The United States and more than 30 other “like-minded” countries are backing a proposed ban of Russian and Belarusian athletes from competing in international sports, according to a joint statement published on a UK government website on Monday.
The countries – including the UK, Canada and most of Europe – asked the International Olympic Committee (IOC) to reconsider its decision last month to create a pathway for Russian and Belarusian athletes to participate in next year’s Paris Olympics as “neutral athletes.”
But the statement on the UK government website says there is “no practical reason to move away from the exclusion regime for Russian and Belarusian athletes.”

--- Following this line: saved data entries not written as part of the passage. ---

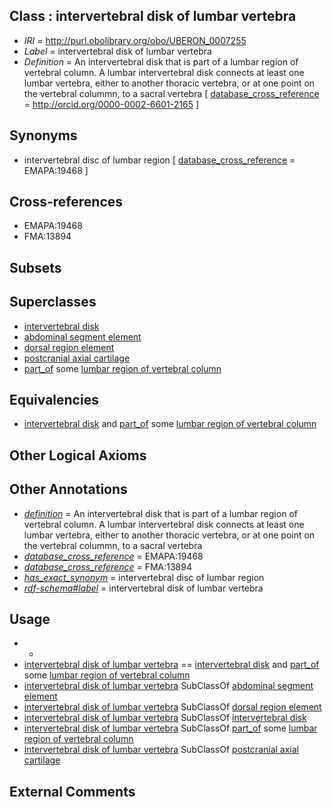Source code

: 
## Class : intervertebral disk of lumbar vertebra

 * *IRI* = http://purl.obolibrary.org/obo/UBERON_0007255
 * *Label* = intervertebral disk of lumbar vertebra
 * *Definition* = An intervertebral disk that is part of a lumbar region of vertebral column. A lumbar intervertebral disk connects at least one lumbar vertebra, either to another thoracic vertebra, or at one point on the vertebral colummn, to a sacral vertebra [ [database_cross_reference](../../ef/oboInOwl#hasDbXref.md) = http://orcid.org/0000-0002-6601-2165 ]

## Synonyms

 * intervertebral disc of lumbar region [ [database_cross_reference](../../ef/oboInOwl#hasDbXref.md) = EMAPA:19468 ]

## Cross-references

 * EMAPA:19468
 * FMA:13894

## Subsets


## Superclasses

 * [intervertebral disk](../../UBERON/66/UBERON_0001066.md)
 * [abdominal segment element](../../UBERON/73/UBERON_0005173.md)
 * [dorsal region element](../../UBERON/74/UBERON_0005174.md)
 * [postcranial axial cartilage](../../UBERON/57/UBERON_2001457.md)
 * [part_of](../../BFO/50/BFO_0000050.md) some [lumbar region of vertebral column](../../UBERON/74/UBERON_0006074.md)

## Equivalencies

 * [intervertebral disk](../../UBERON/66/UBERON_0001066.md) and [part_of](../../BFO/50/BFO_0000050.md) some [lumbar region of vertebral column](../../UBERON/74/UBERON_0006074.md)

## Other Logical Axioms


## Other Annotations

 * *[definition](../../IAO/15/IAO_0000115.md)* = An intervertebral disk that is part of a lumbar region of vertebral column. A lumbar intervertebral disk connects at least one lumbar vertebra, either to another thoracic vertebra, or at one point on the vertebral colummn, to a sacral vertebra
 * *[database_cross_reference](../../ef/oboInOwl#hasDbXref.md)* = EMAPA:19468
 * *[database_cross_reference](../../ef/oboInOwl#hasDbXref.md)* = FMA:13894
 * *[has_exact_synonym](../../ym/oboInOwl#hasExactSynonym.md)* = intervertebral disc of lumbar region
 * *[rdf-schema#label](../../el/rdf-schema#label.md)* = intervertebral disk of lumbar vertebra

## Usage

 * -
 * [intervertebral disk of lumbar vertebra](../../UBERON/55/UBERON_0007255.md) == [intervertebral disk](../../UBERON/66/UBERON_0001066.md) and [part_of](../../BFO/50/BFO_0000050.md) some [lumbar region of vertebral column](../../UBERON/74/UBERON_0006074.md)
 * [intervertebral disk of lumbar vertebra](../../UBERON/55/UBERON_0007255.md) SubClassOf [abdominal segment element](../../UBERON/73/UBERON_0005173.md)
 * [intervertebral disk of lumbar vertebra](../../UBERON/55/UBERON_0007255.md) SubClassOf [dorsal region element](../../UBERON/74/UBERON_0005174.md)
 * [intervertebral disk of lumbar vertebra](../../UBERON/55/UBERON_0007255.md) SubClassOf [intervertebral disk](../../UBERON/66/UBERON_0001066.md)
 * [intervertebral disk of lumbar vertebra](../../UBERON/55/UBERON_0007255.md) SubClassOf [part_of](../../BFO/50/BFO_0000050.md) some [lumbar region of vertebral column](../../UBERON/74/UBERON_0006074.md)
 * [intervertebral disk of lumbar vertebra](../../UBERON/55/UBERON_0007255.md) SubClassOf [postcranial axial cartilage](../../UBERON/57/UBERON_2001457.md)

## External Comments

On previous recommendation from the IOC, Russian and Belarusian athletes are currently banned from competition by many sporting federations following Russia’s invasion of Ukraine and Belarus’ assistance in the attack.
“In Russia and Belarus sport and politics are closely intertwined,” the joint statement said.
“We have strong concerns on how feasible it is for Russian and Belarusian Olympic athletes to compete as ‘neutrals’ – under the IOC’s conditions of no identification with their country – when they are directly funded and supported by their states (unlike, for example, professional tennis players).
“The strong links and affiliations between Russian athletes and the Russian military are also of clear concern. Our collective approach throughout has therefore never been one of discrimination simply on the basis of nationality, but these strong concerns need to be dealt with by the IOC.”
The statement is signed by sport and culture ministers from the US, Canada, UK, Austria, Belgium, Croatia, Czech Republic, Denmark, Estonia, Finland, France, Germany, Greece, Iceland, Ireland, Italy, Japan, South Korea, Latvia, Liechtenstein, Lithuania, Luxembourg, Malta, The Netherlands, New Zealand, Norway, Poland, Portugal, Romania, Slovakia, Slovenia, Spain and Sweden.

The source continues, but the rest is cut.